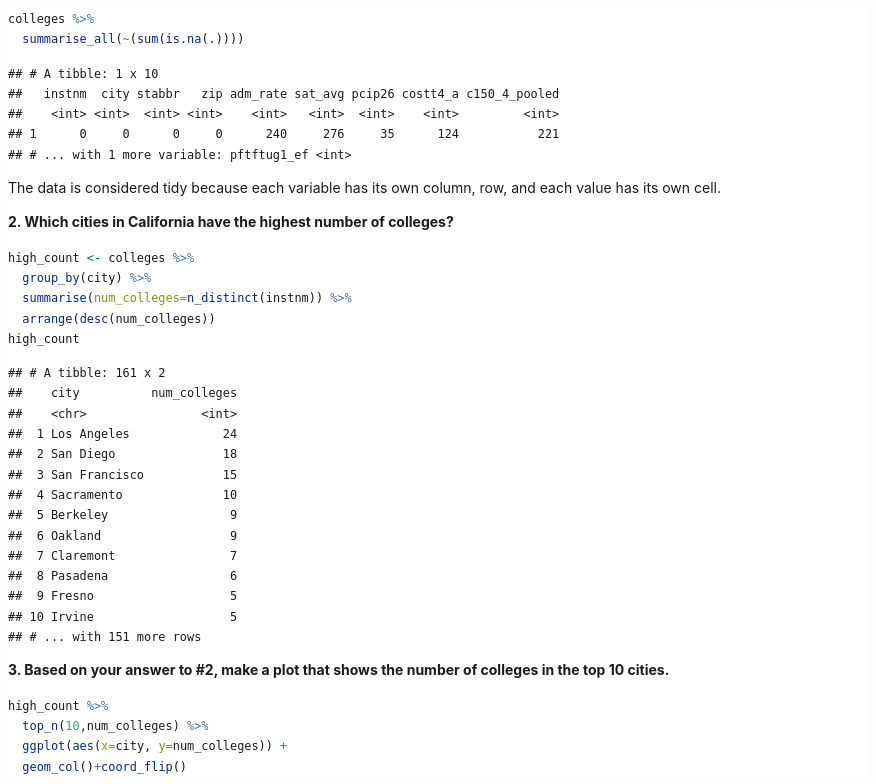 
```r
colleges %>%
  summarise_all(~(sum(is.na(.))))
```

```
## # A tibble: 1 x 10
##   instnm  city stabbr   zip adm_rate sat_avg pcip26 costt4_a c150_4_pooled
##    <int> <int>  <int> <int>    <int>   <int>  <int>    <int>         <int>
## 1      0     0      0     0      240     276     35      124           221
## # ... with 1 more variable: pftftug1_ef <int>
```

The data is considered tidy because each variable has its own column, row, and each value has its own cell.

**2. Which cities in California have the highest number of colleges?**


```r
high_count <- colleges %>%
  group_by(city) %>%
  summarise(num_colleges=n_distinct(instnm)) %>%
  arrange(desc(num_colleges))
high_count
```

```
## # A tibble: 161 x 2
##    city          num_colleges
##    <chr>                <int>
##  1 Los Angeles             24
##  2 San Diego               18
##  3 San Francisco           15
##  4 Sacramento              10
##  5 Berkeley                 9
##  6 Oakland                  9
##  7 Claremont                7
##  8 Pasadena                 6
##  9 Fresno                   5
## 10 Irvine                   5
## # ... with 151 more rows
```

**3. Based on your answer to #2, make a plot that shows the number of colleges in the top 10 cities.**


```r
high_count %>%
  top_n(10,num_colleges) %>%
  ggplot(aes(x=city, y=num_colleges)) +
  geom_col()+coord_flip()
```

++++++++++

**Task brief**
Extract the full listing above verbatim; pictures are to be left out of the copy.

**Result of this exercise**
```r
colleges %>%
  summarise_all(~(sum(is.na(.))))
```

```
## # A tibble: 1 x 10
##   instnm  city stabbr   zip adm_rate sat_avg pcip26 costt4_a c150_4_pooled
##    <int> <int>  <int> <int>    <int>   <int>  <int>    <int>         <int>
## 1      0     0      0     0      240     276     35      124           221
## # ... with 1 more variable: pftftug1_ef <int>
```

The data is considered tidy because each variable has its own column, row, and each value has its own cell.

**2. Which cities in California have the highest number of colleges?**


```r
high_count <- colleges %>%
  group_by(city) %>%
  summarise(num_colleges=n_distinct(instnm)) %>%
  arrange(desc(num_colleges))
high_count
```

```
## # A tibble: 161 x 2
##    city          num_colleges
##    <chr>                <int>
##  1 Los Angeles             24
##  2 San Diego               18
##  3 San Francisco           15
##  4 Sacramento              10
##  5 Berkeley                 9
##  6 Oakland                  9
##  7 Claremont                7
##  8 Pasadena                 6
##  9 Fresno                   5
## 10 Irvine                   5
## # ... with 151 more rows
```

**3. Based on your answer to #2, make a plot that shows the number of colleges in the top 10 cities.**


```r
high_count %>%
  top_n(10,num_colleges) %>%
  ggplot(aes(x=city, y=num_colleges)) +
  geom_col()+coord_flip()
```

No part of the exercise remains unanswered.